Filter the records below for the word "familiar". Copy each line that holds it.

======== WORKING DATA

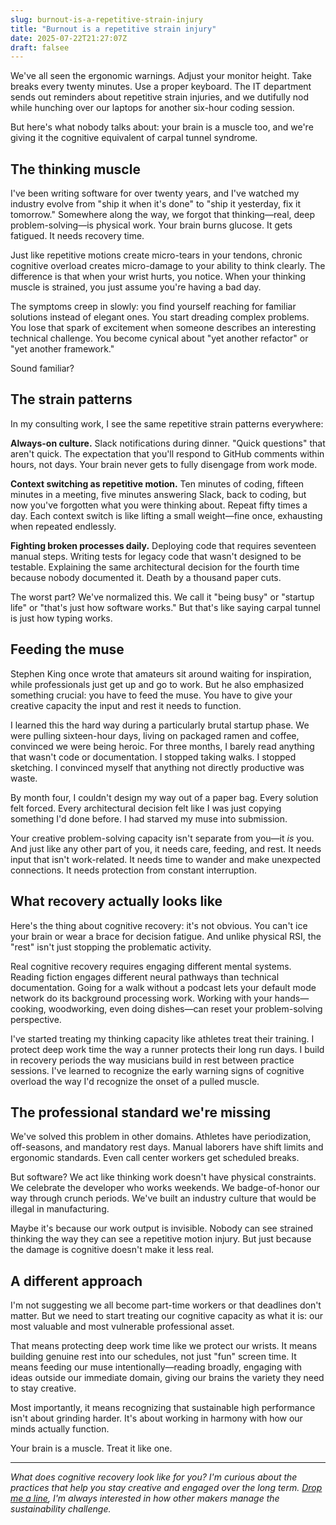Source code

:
 ```yaml
---
slug: burnout-is-a-repetitive-strain-injury
title: "Burnout is a repetitive strain injury"
date: 2025-07-22T21:27:07Z
draft: falsee
---
```


We've all seen the ergonomic warnings. Adjust your monitor height. Take breaks every twenty minutes. Use a proper keyboard. The IT department sends out reminders about repetitive strain injuries, and we dutifully nod while hunching over our laptops for another six-hour coding session.

But here's what nobody talks about: your brain is a muscle too, and we're giving it the cognitive equivalent of carpal tunnel syndrome.

## The thinking muscle

I've been writing software for over twenty years, and I've watched my industry evolve from "ship it when it's done" to "ship it yesterday, fix it tomorrow." Somewhere along the way, we forgot that thinking—real, deep problem-solving—is physical work. Your brain burns glucose. It gets fatigued. It needs recovery time.

Just like repetitive motions create micro-tears in your tendons, chronic cognitive overload creates micro-damage to your ability to think clearly. The difference is that when your wrist hurts, you notice. When your thinking muscle is strained, you just assume you're having a bad day.

The symptoms creep in slowly: you find yourself reaching for familiar solutions instead of elegant ones. You start dreading complex problems. You lose that spark of excitement when someone describes an interesting technical challenge. You become cynical about "yet another refactor" or "yet another framework."

Sound familiar?

## The strain patterns

In my consulting work, I see the same repetitive strain patterns everywhere:

**Always-on culture.** Slack notifications during dinner. "Quick questions" that aren't quick. The expectation that you'll respond to GitHub comments within hours, not days. Your brain never gets to fully disengage from work mode.

**Context switching as repetitive motion.** Ten minutes of coding, fifteen minutes in a meeting, five minutes answering Slack, back to coding, but now you've forgotten what you were thinking about. Repeat fifty times a day. Each context switch is like lifting a small weight—fine once, exhausting when repeated endlessly.

**Fighting broken processes daily.** Deploying code that requires seventeen manual steps. Writing tests for legacy code that wasn't designed to be testable. Explaining the same architectural decision for the fourth time because nobody documented it. Death by a thousand paper cuts.

The worst part? We've normalized this. We call it "being busy" or "startup life" or "that's just how software works." But that's like saying carpal tunnel is just how typing works.

## Feeding the muse

Stephen King once wrote that amateurs sit around waiting for inspiration, while professionals just get up and go to work. But he also emphasized something crucial: you have to feed the muse. You have to give your creative capacity the input and rest it needs to function.

I learned this the hard way during a particularly brutal startup phase. We were pulling sixteen-hour days, living on packaged ramen and coffee, convinced we were being heroic. For three months, I barely read anything that wasn't code or documentation. I stopped taking walks. I stopped sketching. I convinced myself that anything not directly productive was waste.

By month four, I couldn't design my way out of a paper bag. Every solution felt forced. Every architectural decision felt like I was just copying something I'd done before. I had starved my muse into submission.

Your creative problem-solving capacity isn't separate from you—it *is* you. And just like any other part of you, it needs care, feeding, and rest. It needs input that isn't work-related. It needs time to wander and make unexpected connections. It needs protection from constant interruption.

## What recovery actually looks like

Here's the thing about cognitive recovery: it's not obvious. You can't ice your brain or wear a brace for decision fatigue. And unlike physical RSI, the "rest" isn't just stopping the problematic activity.

Real cognitive recovery requires engaging different mental systems. Reading fiction engages different neural pathways than technical documentation. Going for a walk without a podcast lets your default mode network do its background processing work. Working with your hands—cooking, woodworking, even doing dishes—can reset your problem-solving perspective.

I've started treating my thinking capacity like athletes treat their training. I protect deep work time the way a runner protects their long run days. I build in recovery periods the way musicians build in rest between practice sessions. I've learned to recognize the early warning signs of cognitive overload the way I'd recognize the onset of a pulled muscle.

## The professional standard we're missing

We've solved this problem in other domains. Athletes have periodization, off-seasons, and mandatory rest days. Manual laborers have shift limits and ergonomic standards. Even call center workers get scheduled breaks.

But software? We act like thinking work doesn't have physical constraints. We celebrate the developer who works weekends. We badge-of-honor our way through crunch periods. We've built an industry culture that would be illegal in manufacturing.

Maybe it's because our work output is invisible. Nobody can see strained thinking the way they can see a repetitive motion injury. But just because the damage is cognitive doesn't make it less real.

## A different approach

I'm not suggesting we all become part-time workers or that deadlines don't matter. But we need to start treating our cognitive capacity as what it is: our most valuable and most vulnerable professional asset.

That means protecting deep work time like we protect our wrists. It means building genuine rest into our schedules, not just "fun" screen time. It means feeding our muse intentionally—reading broadly, engaging with ideas outside our immediate domain, giving our brains the variety they need to stay creative.

Most importantly, it means recognizing that sustainable high performance isn't about grinding harder. It's about working in harmony with how our minds actually function.

Your brain is a muscle. Treat it like one.

---

*What does cognitive recovery look like for you? I'm curious about the practices that help you stay creative and engaged over the long term. [Drop me a line](https://mas.to/@robotpony), I'm always interested in how other makers manage the sustainability challenge.*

================

RESULT OF THIS TASK.
The symptoms creep in slowly: you find yourself reaching for familiar solutions instead of elegant ones. You start dreading complex problems. You lose that spark of excitement when someone describes an interesting technical challenge. You become cynical about "yet another refactor" or "yet another framework."
Sound familiar?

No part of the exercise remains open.